Action item -> Each line in the entries below that holds the string "width" is to be listed.

*** The data ***

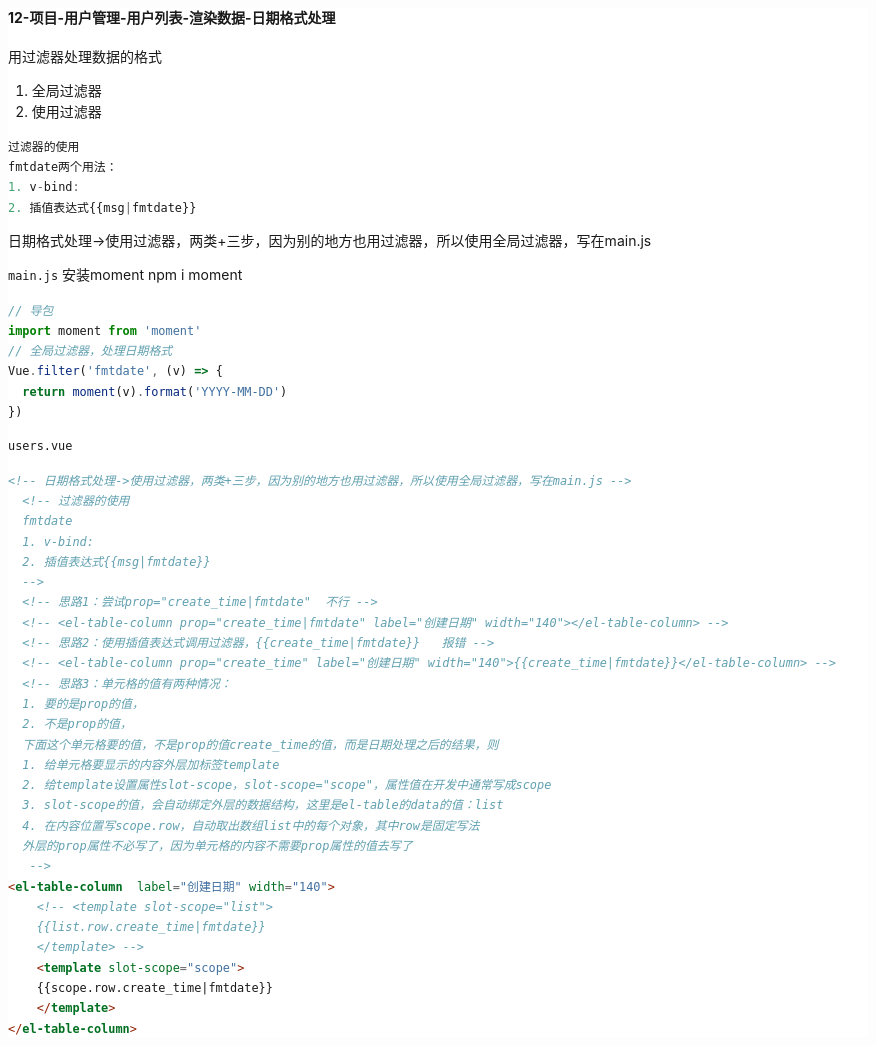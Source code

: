 #### 12-项目-用户管理-用户列表-渲染数据-日期格式处理

用过滤器处理数据的格式

1. 全局过滤器
2. 使用过滤器

```js
过滤器的使用
fmtdate两个用法：
1. v-bind:
2. 插值表达式{{msg|fmtdate}}
```

日期格式处理->使用过滤器，两类+三步，因为别的地方也用过滤器，所以使用全局过滤器，写在main.js

`main.js`  安装moment  npm i moment

```js
// 导包
import moment from 'moment'
// 全局过滤器，处理日期格式
Vue.filter('fmtdate', (v) => {
  return moment(v).format('YYYY-MM-DD')
})
```

`users.vue`

```html
<!-- 日期格式处理->使用过滤器，两类+三步，因为别的地方也用过滤器，所以使用全局过滤器，写在main.js -->
  <!-- 过滤器的使用
  fmtdate
  1. v-bind:
  2. 插值表达式{{msg|fmtdate}}
  -->
  <!-- 思路1：尝试prop="create_time|fmtdate"  不行 -->
  <!-- <el-table-column prop="create_time|fmtdate" label="创建日期" width="140"></el-table-column> -->
  <!-- 思路2：使用插值表达式调用过滤器，{{create_time|fmtdate}}   报错 -->
  <!-- <el-table-column prop="create_time" label="创建日期" width="140">{{create_time|fmtdate}}</el-table-column> -->
  <!-- 思路3：单元格的值有两种情况：
  1. 要的是prop的值，
  2. 不是prop的值，
  下面这个单元格要的值，不是prop的值create_time的值，而是日期处理之后的结果，则
  1. 给单元格要显示的内容外层加标签template
  2. 给template设置属性slot-scope，slot-scope="scope"，属性值在开发中通常写成scope
  3. slot-scope的值，会自动绑定外层的数据结构，这里是el-table的data的值：list
  4. 在内容位置写scope.row，自动取出数组list中的每个对象，其中row是固定写法
  外层的prop属性不必写了，因为单元格的内容不需要prop属性的值去写了
   -->
<el-table-column  label="创建日期" width="140">
    <!-- <template slot-scope="list">
    {{list.row.create_time|fmtdate}}
    </template> -->
    <template slot-scope="scope">
    {{scope.row.create_time|fmtdate}}
    </template>
</el-table-column>
```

*** End of The data ***

Completed task ->
  <!-- <el-table-column prop="create_time|fmtdate" label="创建日期" width="140"></el-table-column> -->
  <!-- <el-table-column prop="create_time" label="创建日期" width="140">{{create_time|fmtdate}}</el-table-column> -->
<el-table-column  label="创建日期" width="140">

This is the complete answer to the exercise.